Il ressort de cette chronologie des faits que les événements qui se sont déroulés dans l’un ou l’autre des pays de la région des Grands Lacs Africains ont toujours eu des répercutions sur la région toute entière. Ces répercutions se sont traduites aussi bien en termes de coûts humains et matériels que politiques. Le point commun à toutes ces tragédies a toujours été l’absence d’un État de droit et d’un régime démocratique dans chacun des pays de la région des grands lacs africains.

Étant donné cette situation d’effet de contagion, toute tentative de vouloir résoudre isolément pour un seul pays les problèmes liés à la dictature et à l’absence d’état de droit sans faire de même pour les autres pays de la région qui souffrent des mêmes maux, est vouée à l’échec. La seule voie viable pour atteindre des solutions durables, est d’envisager simultanément des solutions dans tous les pays de la région des Grands Lacs Africains.

De l’avis du Conseil pour la Paix dans la Région des Grands Lacs Africains, tout plan de paix susceptible de ramener la stabilité en RDC et dans les autres pays de la région devrait contenir les éléments ci-après :

  1. Cessez le feu général et retrait des troupes des pays agresseurs de la RDC , en l’occurrence le Rwanda, l’Ouganda et le Burundi;
  2. Déploiement d’observateurs neutres le long des frontières de la RDC avec le Rwanda, l’Ouganda et le Burundi;
  3. Organisation d'une conférence sur la région des Grands Lacs Africains à la quelle devront participer les représentants des régimes en place dans les pays de la région des Grands Lacs Africains ainsi que les représentants des groupes d'opposition de chacun des pays de la région.

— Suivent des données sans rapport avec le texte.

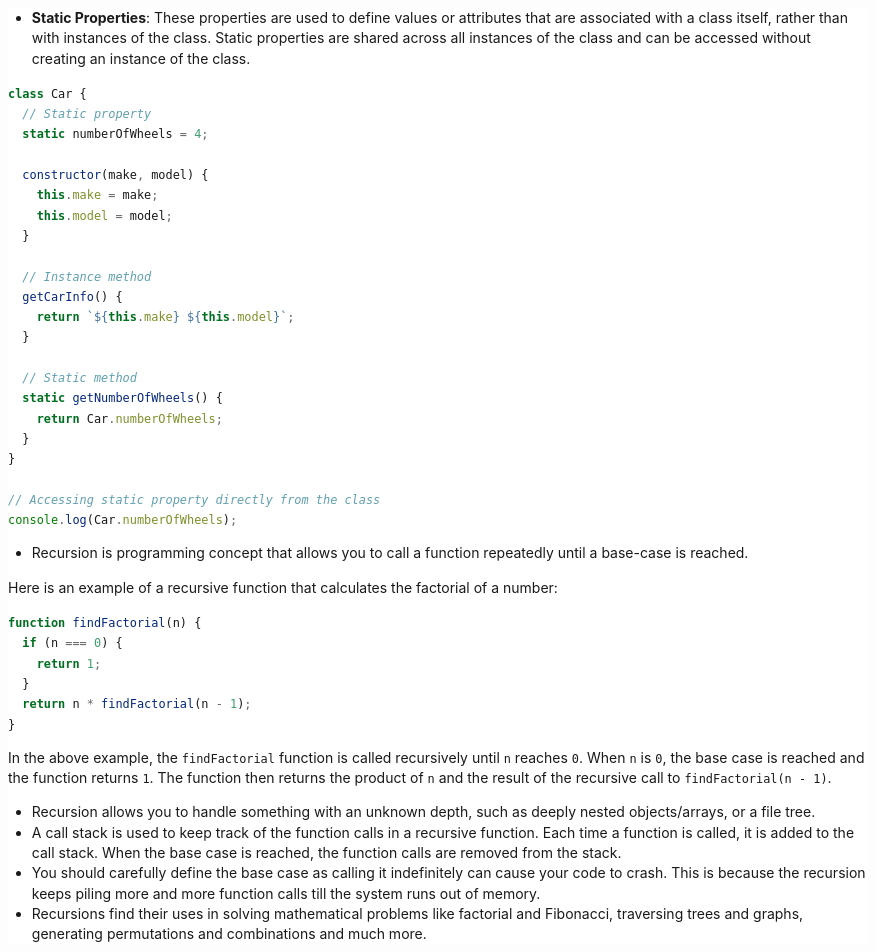 - **Static Properties**: These properties are used to define values or attributes that are associated with a class itself, rather than with instances of the class. Static properties are shared across all instances of the class and can be accessed without creating an instance of the class.

```js
class Car {
  // Static property
  static numberOfWheels = 4;

  constructor(make, model) {
    this.make = make;
    this.model = model;
  }

  // Instance method
  getCarInfo() {
    return `${this.make} ${this.model}`;
  }

  // Static method
  static getNumberOfWheels() {
    return Car.numberOfWheels;
  }
}

// Accessing static property directly from the class
console.log(Car.numberOfWheels); 
```


- Recursion is programming concept that allows you to call a function repeatedly until a base-case is reached.

Here is an example of a recursive function that calculates the factorial of a number:

```js
function findFactorial(n) {
  if (n === 0) {
    return 1;
  }
  return n * findFactorial(n - 1);
}
```

In the above example, the `findFactorial` function is called recursively until `n` reaches `0`. When `n` is `0`, the base case is reached and the function returns `1`. The function then returns the product of `n` and the result of the recursive call to `findFactorial(n - 1)`.

- Recursion allows you to handle something with an unknown depth, such as deeply nested objects/arrays, or a file tree. 
- A call stack is used to keep track of the function calls in a recursive function. Each time a function is called, it is added to the call stack. When the base case is reached, the function calls are removed from the stack.
- You should carefully define the base case as calling it indefinitely can cause your code to crash. This is because the recursion keeps piling more and more function calls till the system runs out of memory.
- Recursions find their uses in solving mathematical problems like factorial and Fibonacci, traversing trees and graphs, generating permutations and combinations and much more.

Cette conférence devrait servir de tremplin pour les pourparlers entre chacun des régimes en place et ses opposants politiques.

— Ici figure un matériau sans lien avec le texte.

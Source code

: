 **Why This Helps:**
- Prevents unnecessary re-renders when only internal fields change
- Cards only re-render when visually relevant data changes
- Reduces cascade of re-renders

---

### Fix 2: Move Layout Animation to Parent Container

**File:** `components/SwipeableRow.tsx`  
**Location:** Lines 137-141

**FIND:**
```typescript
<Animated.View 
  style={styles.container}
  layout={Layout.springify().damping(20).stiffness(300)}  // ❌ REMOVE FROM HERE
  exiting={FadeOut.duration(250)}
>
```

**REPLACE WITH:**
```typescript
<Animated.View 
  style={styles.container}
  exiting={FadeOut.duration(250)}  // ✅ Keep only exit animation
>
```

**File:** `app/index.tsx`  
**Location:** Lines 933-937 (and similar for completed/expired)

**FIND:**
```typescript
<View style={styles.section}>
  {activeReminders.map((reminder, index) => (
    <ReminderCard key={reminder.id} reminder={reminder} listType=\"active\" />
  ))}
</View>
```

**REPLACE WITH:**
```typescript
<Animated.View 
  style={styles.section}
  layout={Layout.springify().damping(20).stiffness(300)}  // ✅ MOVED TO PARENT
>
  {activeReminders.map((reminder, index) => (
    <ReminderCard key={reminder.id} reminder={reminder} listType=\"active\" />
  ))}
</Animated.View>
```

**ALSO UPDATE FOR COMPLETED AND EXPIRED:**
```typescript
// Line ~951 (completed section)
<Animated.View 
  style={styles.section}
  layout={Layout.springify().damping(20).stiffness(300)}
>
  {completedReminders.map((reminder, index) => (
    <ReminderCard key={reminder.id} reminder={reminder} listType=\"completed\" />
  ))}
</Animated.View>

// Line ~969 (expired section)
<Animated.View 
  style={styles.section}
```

  4. Enclenchement des pourparlers entre les opposants politiques, de l’intérieur et de l’extérieur, et les gouvernements en place dans chacun des pays de la région des grands lacs africains (Ouganda, Rwanda, Burundi, RDC ). Ces pourparlers devront aboutir à la formation d’un gouvernement et d’un organe législatif de transition représentatifs de toutes les tendances politiques, ainsi qu’à la mise sur pieds d’une armée nationale et républicaine;
  5. Détermination, dans chacun des pays de la région des grands lacs, de la période de transition durant laquelle tous les partis politiques pourront se préparer aux élections pluralistes;
  6. Élections générales libres et transparentes sous la supervision d’observateurs neutres et indépendants.